(Stored data)
- - - -

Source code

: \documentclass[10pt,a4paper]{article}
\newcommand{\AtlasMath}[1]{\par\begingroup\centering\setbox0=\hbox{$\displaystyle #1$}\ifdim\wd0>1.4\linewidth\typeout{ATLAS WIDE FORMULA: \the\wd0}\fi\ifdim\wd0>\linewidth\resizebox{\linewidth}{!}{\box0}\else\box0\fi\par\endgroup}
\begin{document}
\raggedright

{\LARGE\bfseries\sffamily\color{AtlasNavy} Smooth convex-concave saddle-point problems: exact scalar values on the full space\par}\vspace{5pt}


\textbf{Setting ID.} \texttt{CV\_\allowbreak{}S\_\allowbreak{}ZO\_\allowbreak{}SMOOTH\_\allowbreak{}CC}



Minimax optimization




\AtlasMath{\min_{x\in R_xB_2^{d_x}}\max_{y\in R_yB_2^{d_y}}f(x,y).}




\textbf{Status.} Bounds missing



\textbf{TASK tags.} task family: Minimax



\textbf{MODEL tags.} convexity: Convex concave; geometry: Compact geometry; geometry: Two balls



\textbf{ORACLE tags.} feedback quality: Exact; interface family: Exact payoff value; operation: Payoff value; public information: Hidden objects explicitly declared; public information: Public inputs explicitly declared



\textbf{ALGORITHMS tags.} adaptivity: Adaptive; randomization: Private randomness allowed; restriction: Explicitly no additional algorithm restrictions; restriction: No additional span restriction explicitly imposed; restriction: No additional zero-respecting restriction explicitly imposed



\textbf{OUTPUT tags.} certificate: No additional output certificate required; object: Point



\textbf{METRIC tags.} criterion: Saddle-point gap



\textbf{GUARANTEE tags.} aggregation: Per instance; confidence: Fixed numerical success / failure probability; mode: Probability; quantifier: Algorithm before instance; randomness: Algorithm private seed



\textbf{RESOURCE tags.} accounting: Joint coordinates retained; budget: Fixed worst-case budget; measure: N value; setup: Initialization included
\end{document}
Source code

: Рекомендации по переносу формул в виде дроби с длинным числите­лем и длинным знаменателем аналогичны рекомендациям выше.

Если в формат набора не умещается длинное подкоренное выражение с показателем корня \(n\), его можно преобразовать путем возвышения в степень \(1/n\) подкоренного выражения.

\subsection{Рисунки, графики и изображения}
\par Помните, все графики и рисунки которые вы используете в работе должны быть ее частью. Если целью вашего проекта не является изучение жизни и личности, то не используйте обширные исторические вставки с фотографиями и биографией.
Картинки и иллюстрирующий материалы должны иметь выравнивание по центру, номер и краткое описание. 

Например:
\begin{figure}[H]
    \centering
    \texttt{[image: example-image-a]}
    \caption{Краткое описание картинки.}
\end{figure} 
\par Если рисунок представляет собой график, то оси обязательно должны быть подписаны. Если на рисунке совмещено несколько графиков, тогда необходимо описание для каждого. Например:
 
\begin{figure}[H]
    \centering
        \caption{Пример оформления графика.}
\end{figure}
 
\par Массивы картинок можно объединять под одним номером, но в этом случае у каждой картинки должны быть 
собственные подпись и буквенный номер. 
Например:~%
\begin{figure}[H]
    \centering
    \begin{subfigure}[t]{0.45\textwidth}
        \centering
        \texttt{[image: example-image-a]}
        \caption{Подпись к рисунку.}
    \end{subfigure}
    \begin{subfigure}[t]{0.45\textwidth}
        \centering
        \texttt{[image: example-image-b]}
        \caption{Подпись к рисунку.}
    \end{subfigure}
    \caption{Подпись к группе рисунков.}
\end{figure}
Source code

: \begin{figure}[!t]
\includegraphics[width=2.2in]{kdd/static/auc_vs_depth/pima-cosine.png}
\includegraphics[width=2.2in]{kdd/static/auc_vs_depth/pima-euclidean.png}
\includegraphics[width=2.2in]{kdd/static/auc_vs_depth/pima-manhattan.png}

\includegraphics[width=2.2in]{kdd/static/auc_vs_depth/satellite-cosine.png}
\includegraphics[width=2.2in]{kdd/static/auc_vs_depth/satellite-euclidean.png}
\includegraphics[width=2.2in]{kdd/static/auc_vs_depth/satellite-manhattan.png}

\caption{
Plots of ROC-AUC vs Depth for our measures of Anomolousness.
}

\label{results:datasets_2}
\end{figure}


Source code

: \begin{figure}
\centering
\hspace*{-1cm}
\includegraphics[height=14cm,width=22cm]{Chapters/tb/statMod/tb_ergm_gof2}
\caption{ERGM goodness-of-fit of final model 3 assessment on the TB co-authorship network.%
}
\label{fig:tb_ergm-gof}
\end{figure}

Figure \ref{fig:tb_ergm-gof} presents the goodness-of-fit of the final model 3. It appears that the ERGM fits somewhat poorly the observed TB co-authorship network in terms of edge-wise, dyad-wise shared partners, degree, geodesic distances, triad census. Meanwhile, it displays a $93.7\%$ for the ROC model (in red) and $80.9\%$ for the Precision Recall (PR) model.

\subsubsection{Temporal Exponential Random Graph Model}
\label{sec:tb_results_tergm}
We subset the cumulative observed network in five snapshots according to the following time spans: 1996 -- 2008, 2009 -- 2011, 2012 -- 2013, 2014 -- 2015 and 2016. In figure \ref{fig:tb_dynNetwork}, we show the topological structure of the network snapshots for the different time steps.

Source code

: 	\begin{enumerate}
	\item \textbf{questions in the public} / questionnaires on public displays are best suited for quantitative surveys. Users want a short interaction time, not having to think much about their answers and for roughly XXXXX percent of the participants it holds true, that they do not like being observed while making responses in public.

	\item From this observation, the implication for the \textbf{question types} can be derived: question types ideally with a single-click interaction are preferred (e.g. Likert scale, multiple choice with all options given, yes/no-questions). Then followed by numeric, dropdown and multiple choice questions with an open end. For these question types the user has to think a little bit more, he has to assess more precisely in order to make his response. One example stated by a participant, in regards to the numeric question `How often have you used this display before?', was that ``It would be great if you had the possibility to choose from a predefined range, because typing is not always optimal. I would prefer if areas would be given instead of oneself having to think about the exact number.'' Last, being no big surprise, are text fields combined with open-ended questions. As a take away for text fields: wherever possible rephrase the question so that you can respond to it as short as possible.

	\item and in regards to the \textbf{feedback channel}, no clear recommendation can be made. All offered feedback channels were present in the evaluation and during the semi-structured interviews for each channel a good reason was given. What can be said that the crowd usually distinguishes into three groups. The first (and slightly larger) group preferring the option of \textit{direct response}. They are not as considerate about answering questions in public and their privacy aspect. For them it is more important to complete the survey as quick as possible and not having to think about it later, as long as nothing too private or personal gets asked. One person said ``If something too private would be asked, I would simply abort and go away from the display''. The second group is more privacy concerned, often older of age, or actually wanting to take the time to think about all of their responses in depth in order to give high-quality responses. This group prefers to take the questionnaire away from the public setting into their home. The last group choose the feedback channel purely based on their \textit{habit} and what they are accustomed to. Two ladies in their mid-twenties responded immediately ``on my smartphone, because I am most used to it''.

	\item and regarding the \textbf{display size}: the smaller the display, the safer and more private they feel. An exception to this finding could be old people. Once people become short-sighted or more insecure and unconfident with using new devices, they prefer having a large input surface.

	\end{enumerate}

- - - -

## About this exercise
Output every record above exactly as it was given.

## Result
Source code

: \documentclass[10pt,a4paper]{article}
\newcommand{\AtlasMath}[1]{\par\begingroup\centering\setbox0=\hbox{$\displaystyle #1$}\ifdim\wd0>1.4\linewidth\typeout{ATLAS WIDE FORMULA: \the\wd0}\fi\ifdim\wd0>\linewidth\resizebox{\linewidth}{!}{\box0}\else\box0\fi\par\endgroup}
\begin{document}
\raggedright

{\LARGE\bfseries\sffamily\color{AtlasNavy} Smooth convex-concave saddle-point problems: exact scalar values on the full space\par}\vspace{5pt}


\textbf{Setting ID.} \texttt{CV\_\allowbreak{}S\_\allowbreak{}ZO\_\allowbreak{}SMOOTH\_\allowbreak{}CC}



Minimax optimization




\AtlasMath{\min_{x\in R_xB_2^{d_x}}\max_{y\in R_yB_2^{d_y}}f(x,y).}




\textbf{Status.} Bounds missing



\textbf{TASK tags.} task family: Minimax



\textbf{MODEL tags.} convexity: Convex concave; geometry: Compact geometry; geometry: Two balls



\textbf{ORACLE tags.} feedback quality: Exact; interface family: Exact payoff value; operation: Payoff value; public information: Hidden objects explicitly declared; public information: Public inputs explicitly declared



\textbf{ALGORITHMS tags.} adaptivity: Adaptive; randomization: Private randomness allowed; restriction: Explicitly no additional algorithm restrictions; restriction: No additional span restriction explicitly imposed; restriction: No additional zero-respecting restriction explicitly imposed



\textbf{OUTPUT tags.} certificate: No additional output certificate required; object: Point



\textbf{METRIC tags.} criterion: Saddle-point gap



\textbf{GUARANTEE tags.} aggregation: Per instance; confidence: Fixed numerical success / failure probability; mode: Probability; quantifier: Algorithm before instance; randomness: Algorithm private seed



\textbf{RESOURCE tags.} accounting: Joint coordinates retained; budget: Fixed worst-case budget; measure: N value; setup: Initialization included
\end{document}
Source code

: Рекомендации по переносу формул в виде дроби с длинным числите­лем и длинным знаменателем аналогичны рекомендациям выше.

Если в формат набора не умещается длинное подкоренное выражение с показателем корня \(n\), его можно преобразовать путем возвышения в степень \(1/n\) подкоренного выражения.

\subsection{Рисунки, графики и изображения}
\par Помните, все графики и рисунки которые вы используете в работе должны быть ее частью. Если целью вашего проекта не является изучение жизни и личности, то не используйте обширные исторические вставки с фотографиями и биографией.
Картинки и иллюстрирующий материалы должны иметь выравнивание по центру, номер и краткое описание. 

Например:
\begin{figure}[H]
    \centering
    \texttt{[image: example-image-a]}
    \caption{Краткое описание картинки.}
\end{figure} 
\par Если рисунок представляет собой график, то оси обязательно должны быть подписаны. Если на рисунке совмещено несколько графиков, тогда необходимо описание для каждого. Например:
 
\begin{figure}[H]
    \centering
        \caption{Пример оформления графика.}
\end{figure}
 
\par Массивы картинок можно объединять под одним номером, но в этом случае у каждой картинки должны быть 
собственные подпись и буквенный номер. 
Например:~%
\begin{figure}[H]
    \centering
    \begin{subfigure}[t]{0.45\textwidth}
        \centering
        \texttt{[image: example-image-a]}
        \caption{Подпись к рисунку.}
    \end{subfigure}
    \begin{subfigure}[t]{0.45\textwidth}
        \centering
        \texttt{[image: example-image-b]}
        \caption{Подпись к рисунку.}
    \end{subfigure}
    \caption{Подпись к группе рисунков.}
\end{figure}
Source code

: \begin{figure}[!t]
\includegraphics[width=2.2in]{kdd/static/auc_vs_depth/pima-cosine.png}
\includegraphics[width=2.2in]{kdd/static/auc_vs_depth/pima-euclidean.png}
\includegraphics[width=2.2in]{kdd/static/auc_vs_depth/pima-manhattan.png}

\includegraphics[width=2.2in]{kdd/static/auc_vs_depth/satellite-cosine.png}
\includegraphics[width=2.2in]{kdd/static/auc_vs_depth/satellite-euclidean.png}
\includegraphics[width=2.2in]{kdd/static/auc_vs_depth/satellite-manhattan.png}

\caption{
Plots of ROC-AUC vs Depth for our measures of Anomolousness.
}

\label{results:datasets_2}
\end{figure}


Source code

: \begin{figure}
\centering
\hspace*{-1cm}
\includegraphics[height=14cm,width=22cm]{Chapters/tb/statMod/tb_ergm_gof2}
\caption{ERGM goodness-of-fit of final model 3 assessment on the TB co-authorship network.%
}
\label{fig:tb_ergm-gof}
\end{figure}

Figure \ref{fig:tb_ergm-gof} presents the goodness-of-fit of the final model 3. It appears that the ERGM fits somewhat poorly the observed TB co-authorship network in terms of edge-wise, dyad-wise shared partners, degree, geodesic distances, triad census. Meanwhile, it displays a $93.7\%$ for the ROC model (in red) and $80.9\%$ for the Precision Recall (PR) model.

\subsubsection{Temporal Exponential Random Graph Model}
\label{sec:tb_results_tergm}
We subset the cumulative observed network in five snapshots according to the following time spans: 1996 -- 2008, 2009 -- 2011, 2012 -- 2013, 2014 -- 2015 and 2016. In figure \ref{fig:tb_dynNetwork}, we show the topological structure of the network snapshots for the different time steps.

Source code

: 	\begin{enumerate}
	\item \textbf{questions in the public} / questionnaires on public displays are best suited for quantitative surveys. Users want a short interaction time, not having to think much about their answers and for roughly XXXXX percent of the participants it holds true, that they do not like being observed while making responses in public.

	\item From this observation, the implication for the \textbf{question types} can be derived: question types ideally with a single-click interaction are preferred (e.g. Likert scale, multiple choice with all options given, yes/no-questions). Then followed by numeric, dropdown and multiple choice questions with an open end. For these question types the user has to think a little bit more, he has to assess more precisely in order to make his response. One example stated by a participant, in regards to the numeric question `How often have you used this display before?', was that ``It would be great if you had the possibility to choose from a predefined range, because typing is not always optimal. I would prefer if areas would be given instead of oneself having to think about the exact number.'' Last, being no big surprise, are text fields combined with open-ended questions. As a take away for text fields: wherever possible rephrase the question so that you can respond to it as short as possible.

	\item and in regards to the \textbf{feedback channel}, no clear recommendation can be made. All offered feedback channels were present in the evaluation and during the semi-structured interviews for each channel a good reason was given. What can be said that the crowd usually distinguishes into three groups. The first (and slightly larger) group preferring the option of \textit{direct response}. They are not as considerate about answering questions in public and their privacy aspect. For them it is more important to complete the survey as quick as possible and not having to think about it later, as long as nothing too private or personal gets asked. One person said ``If something too private would be asked, I would simply abort and go away from the display''. The second group is more privacy concerned, often older of age, or actually wanting to take the time to think about all of their responses in depth in order to give high-quality responses. This group prefers to take the questionnaire away from the public setting into their home. The last group choose the feedback channel purely based on their \textit{habit} and what they are accustomed to. Two ladies in their mid-twenties responded immediately ``on my smartphone, because I am most used to it''.

	\item and regarding the \textbf{display size}: the smaller the display, the safer and more private they feel. An exception to this finding could be old people. Once people become short-sighted or more insecure and unconfident with using new devices, they prefer having a large input surface.

	\end{enumerate}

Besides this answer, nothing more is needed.